[[ Data in this exercise open ]]
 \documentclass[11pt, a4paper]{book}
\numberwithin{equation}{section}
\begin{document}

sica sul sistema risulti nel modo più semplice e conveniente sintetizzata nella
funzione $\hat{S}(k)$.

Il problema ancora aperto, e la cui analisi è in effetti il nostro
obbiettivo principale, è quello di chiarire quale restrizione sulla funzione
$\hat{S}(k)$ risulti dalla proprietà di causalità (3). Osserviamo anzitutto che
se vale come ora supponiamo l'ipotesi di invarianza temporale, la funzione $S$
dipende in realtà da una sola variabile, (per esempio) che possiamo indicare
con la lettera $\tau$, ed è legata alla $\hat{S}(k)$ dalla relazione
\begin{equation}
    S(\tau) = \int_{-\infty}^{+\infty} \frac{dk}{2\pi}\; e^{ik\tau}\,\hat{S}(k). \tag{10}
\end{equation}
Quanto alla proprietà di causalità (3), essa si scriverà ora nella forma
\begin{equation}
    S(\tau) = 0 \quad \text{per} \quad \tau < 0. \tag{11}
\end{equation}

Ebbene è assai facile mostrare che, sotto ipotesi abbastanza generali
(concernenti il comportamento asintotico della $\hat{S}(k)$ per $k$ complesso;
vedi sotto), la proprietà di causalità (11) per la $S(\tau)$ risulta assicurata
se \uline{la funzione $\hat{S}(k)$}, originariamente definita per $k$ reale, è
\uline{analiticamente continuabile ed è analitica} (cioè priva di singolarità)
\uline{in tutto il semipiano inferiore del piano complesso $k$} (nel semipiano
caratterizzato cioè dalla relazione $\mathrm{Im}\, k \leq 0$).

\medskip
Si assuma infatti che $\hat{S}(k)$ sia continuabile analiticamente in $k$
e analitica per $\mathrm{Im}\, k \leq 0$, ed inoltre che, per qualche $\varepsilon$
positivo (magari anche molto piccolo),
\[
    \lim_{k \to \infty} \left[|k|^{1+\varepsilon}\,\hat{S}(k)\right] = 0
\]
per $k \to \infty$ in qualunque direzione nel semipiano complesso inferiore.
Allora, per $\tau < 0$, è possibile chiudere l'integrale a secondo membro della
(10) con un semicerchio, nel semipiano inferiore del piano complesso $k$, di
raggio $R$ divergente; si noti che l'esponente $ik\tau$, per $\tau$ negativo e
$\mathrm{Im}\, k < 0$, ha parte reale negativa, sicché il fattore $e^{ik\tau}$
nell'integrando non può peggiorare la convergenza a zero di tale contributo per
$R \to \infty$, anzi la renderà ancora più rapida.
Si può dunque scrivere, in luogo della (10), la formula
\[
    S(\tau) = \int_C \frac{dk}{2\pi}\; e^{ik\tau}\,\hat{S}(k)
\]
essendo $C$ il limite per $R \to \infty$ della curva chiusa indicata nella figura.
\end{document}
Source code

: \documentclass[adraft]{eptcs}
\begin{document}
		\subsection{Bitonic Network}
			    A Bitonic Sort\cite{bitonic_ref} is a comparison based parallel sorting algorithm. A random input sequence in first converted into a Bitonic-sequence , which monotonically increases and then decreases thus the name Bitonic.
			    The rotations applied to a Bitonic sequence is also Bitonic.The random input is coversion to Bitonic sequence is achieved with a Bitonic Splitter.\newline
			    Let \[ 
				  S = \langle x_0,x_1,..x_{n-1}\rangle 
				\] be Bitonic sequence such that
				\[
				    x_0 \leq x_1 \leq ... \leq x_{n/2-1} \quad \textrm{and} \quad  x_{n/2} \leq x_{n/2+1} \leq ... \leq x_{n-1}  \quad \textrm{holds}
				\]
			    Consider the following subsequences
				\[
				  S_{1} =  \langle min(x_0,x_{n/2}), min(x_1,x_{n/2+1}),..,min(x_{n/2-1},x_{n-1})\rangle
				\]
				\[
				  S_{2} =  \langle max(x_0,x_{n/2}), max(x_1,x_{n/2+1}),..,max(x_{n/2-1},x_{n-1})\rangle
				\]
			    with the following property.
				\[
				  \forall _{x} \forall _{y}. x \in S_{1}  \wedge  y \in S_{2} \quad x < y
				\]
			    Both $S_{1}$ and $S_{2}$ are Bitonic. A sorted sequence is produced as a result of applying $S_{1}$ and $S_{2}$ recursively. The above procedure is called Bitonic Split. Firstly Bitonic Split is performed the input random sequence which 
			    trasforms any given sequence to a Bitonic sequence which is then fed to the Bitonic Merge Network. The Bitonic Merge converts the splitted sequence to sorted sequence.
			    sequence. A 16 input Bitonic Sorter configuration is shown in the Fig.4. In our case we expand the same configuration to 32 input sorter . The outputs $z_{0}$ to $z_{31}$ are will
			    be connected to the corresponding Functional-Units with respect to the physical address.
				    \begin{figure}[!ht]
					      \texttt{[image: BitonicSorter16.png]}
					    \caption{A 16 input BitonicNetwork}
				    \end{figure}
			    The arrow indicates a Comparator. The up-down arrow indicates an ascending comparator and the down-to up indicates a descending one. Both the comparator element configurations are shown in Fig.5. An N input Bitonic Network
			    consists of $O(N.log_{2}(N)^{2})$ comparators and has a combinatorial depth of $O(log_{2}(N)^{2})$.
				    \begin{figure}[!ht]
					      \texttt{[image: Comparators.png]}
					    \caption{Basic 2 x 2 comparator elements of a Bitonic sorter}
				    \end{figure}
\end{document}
[[ Data in this exercise closed ]]
Instructions to follow - Copy the lines from the entries above in which the word "caption" appears.

Worked solution -
					    \caption{A 16 input BitonicNetwork}
					    \caption{Basic 2 x 2 comparator elements of a Bitonic sorter}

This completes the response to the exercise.